October 7, 2012 5:05:20 PM CDT

Remember that power control circuit I showed earlier? The one that looked like this:

the switch 
board in development

Things have moved on a bit.

Here's how it looks now:

latest version 
of the switch board

As a single-man shop, my development categories are a little less formal than the ones you see from larger, more official organizations. OTOH, we have large, official organizations using release titles like "Pretentious Pangolin", so what the heck.

This board has moved from, "eeyeah.. not yet" to "release candiate, assuming it actually works."

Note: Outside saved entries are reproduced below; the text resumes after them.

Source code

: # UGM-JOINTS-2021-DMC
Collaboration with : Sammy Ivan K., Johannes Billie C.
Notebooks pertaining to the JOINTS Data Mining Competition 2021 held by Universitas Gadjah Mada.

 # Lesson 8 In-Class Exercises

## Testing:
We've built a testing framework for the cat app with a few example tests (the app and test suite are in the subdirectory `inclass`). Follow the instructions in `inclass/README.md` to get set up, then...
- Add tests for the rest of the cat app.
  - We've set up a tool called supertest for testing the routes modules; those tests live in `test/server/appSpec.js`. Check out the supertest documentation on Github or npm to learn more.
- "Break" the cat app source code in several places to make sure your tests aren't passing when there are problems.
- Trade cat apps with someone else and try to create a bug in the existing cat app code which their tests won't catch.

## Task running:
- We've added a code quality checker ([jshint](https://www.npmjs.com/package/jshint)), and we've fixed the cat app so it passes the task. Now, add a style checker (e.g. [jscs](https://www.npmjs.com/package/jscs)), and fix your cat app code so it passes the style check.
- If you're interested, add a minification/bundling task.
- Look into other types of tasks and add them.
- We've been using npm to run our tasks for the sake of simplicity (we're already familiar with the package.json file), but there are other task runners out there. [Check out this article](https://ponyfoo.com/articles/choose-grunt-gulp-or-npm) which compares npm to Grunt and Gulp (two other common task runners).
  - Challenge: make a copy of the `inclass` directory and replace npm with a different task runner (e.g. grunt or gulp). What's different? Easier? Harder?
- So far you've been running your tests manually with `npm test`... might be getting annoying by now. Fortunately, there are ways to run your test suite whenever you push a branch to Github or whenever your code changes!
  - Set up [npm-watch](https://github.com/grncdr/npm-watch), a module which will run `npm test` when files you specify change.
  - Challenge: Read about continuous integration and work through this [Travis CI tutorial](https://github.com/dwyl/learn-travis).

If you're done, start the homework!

That qualifier is important. It's easy to set yourself up for disappointment and frustration at this point. You've put in a lot of effort, you've solved a lot of problems, and you want to believe that solve them all. You don't want to rip out all the work you've just done and start over because you made some connection backwards.

It happens though. The layout process is all about focusing on details. For this board, I spent a lot of time trying things that would buy me (or cost me) fifty thousandths of an inch. When you spend all your time at that level, it's easy to lose track of the bigger things.

The biggest problems come from small-scale solutions that impose large-scale changes. That resistor in the lower right that carries a signal over a track is a perfect example. Adding that component made the layout much simpler, but did change the circuit as a whole. In this case the large-scale change was nothing more than putting a resistor in series with the gate of a mosfet (changes the mosfet's timing by -- in this case -- a few nanoseconds), but it's still a change.

A larger change with more potential to cause problems involves the diodes all the way to the left. I know they'll work in the orientation shown, I'm just not positive that they'll do what I want. I may need to flip them around. Fortunately I can do that without having to change the board.

The upshot is that I know this board may still have problems. It looks nice, and it's good enough to etch, build, and test, but I won't be crushed if the test shows me problems. Just getting a design to a stage where you can let the smoke out is an achievement. If there are issues, I'll deal with them, and the next version will be better.

Eventually I'll run out of ways to design a board that doesn't work, and will get one that reaches the end of the checklist without causing problems.. and that's always a rush, no matter when it happens.

Random brain cookies:

The porcupine with the sharpest quills gets stuck on a tree more often.